• [Exercise]
A line below contains "压强 | 压强，单位：0.1Pa；有符号数，若是负数，则表示采集失败； |", and a later one contains "2.6.10转发SK数据上报示例：（网关→服务器）". Repeat both, with every line between them, exactly.

• [Dataset entries]
____________________
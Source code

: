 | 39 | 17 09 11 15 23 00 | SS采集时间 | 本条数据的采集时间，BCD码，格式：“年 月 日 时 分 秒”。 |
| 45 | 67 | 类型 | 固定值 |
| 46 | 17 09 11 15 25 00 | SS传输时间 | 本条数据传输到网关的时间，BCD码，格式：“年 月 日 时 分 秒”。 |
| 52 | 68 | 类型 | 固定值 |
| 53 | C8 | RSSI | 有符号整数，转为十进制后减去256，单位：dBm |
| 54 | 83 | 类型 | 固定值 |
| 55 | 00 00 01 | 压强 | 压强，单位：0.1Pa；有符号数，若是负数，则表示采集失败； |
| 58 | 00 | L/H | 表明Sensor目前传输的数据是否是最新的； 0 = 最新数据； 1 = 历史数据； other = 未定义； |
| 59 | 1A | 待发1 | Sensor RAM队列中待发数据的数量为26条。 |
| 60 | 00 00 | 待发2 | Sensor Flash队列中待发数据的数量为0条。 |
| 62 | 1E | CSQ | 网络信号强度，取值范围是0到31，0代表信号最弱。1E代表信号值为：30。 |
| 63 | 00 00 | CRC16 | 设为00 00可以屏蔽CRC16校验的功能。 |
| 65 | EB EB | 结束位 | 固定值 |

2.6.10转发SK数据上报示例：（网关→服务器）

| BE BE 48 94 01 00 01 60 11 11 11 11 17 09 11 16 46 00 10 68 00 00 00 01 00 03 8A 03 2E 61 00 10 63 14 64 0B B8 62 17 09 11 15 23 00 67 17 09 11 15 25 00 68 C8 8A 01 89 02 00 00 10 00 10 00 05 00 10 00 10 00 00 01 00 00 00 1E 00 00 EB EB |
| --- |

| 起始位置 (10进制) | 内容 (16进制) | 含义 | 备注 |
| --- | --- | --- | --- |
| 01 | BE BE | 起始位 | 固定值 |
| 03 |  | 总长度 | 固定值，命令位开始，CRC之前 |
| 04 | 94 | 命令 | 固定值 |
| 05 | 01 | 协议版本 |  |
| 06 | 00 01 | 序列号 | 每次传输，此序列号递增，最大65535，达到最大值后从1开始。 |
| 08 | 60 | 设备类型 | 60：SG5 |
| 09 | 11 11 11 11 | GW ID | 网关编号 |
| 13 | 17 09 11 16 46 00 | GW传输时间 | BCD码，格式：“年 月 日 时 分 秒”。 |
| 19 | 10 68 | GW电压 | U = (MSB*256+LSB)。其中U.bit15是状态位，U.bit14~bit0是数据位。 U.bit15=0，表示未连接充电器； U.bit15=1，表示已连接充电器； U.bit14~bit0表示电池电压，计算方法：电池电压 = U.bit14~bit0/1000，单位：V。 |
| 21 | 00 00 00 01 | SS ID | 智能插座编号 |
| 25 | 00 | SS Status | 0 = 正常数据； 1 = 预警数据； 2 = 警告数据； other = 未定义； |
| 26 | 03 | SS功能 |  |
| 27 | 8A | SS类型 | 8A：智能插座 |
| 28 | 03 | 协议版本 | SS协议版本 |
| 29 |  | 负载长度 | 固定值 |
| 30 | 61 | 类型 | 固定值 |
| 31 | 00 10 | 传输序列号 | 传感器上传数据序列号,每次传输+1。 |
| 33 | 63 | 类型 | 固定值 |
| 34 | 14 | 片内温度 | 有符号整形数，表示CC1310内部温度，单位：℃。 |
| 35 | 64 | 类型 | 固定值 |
____________________
• [Problem solution]
| 55 | 00 00 01 | 压强 | 压强，单位：0.1Pa；有符号数，若是负数，则表示采集失败； |
| 58 | 00 | L/H | 表明Sensor目前传输的数据是否是最新的； 0 = 最新数据； 1 = 历史数据； other = 未定义； |
| 59 | 1A | 待发1 | Sensor RAM队列中待发数据的数量为26条。 |
| 60 | 00 00 | 待发2 | Sensor Flash队列中待发数据的数量为0条。 |
| 62 | 1E | CSQ | 网络信号强度，取值范围是0到31，0代表信号最弱。1E代表信号值为：30。 |
| 63 | 00 00 | CRC16 | 设为00 00可以屏蔽CRC16校验的功能。 |
| 65 | EB EB | 结束位 | 固定值 |

2.6.10转发SK数据上报示例：（网关→服务器）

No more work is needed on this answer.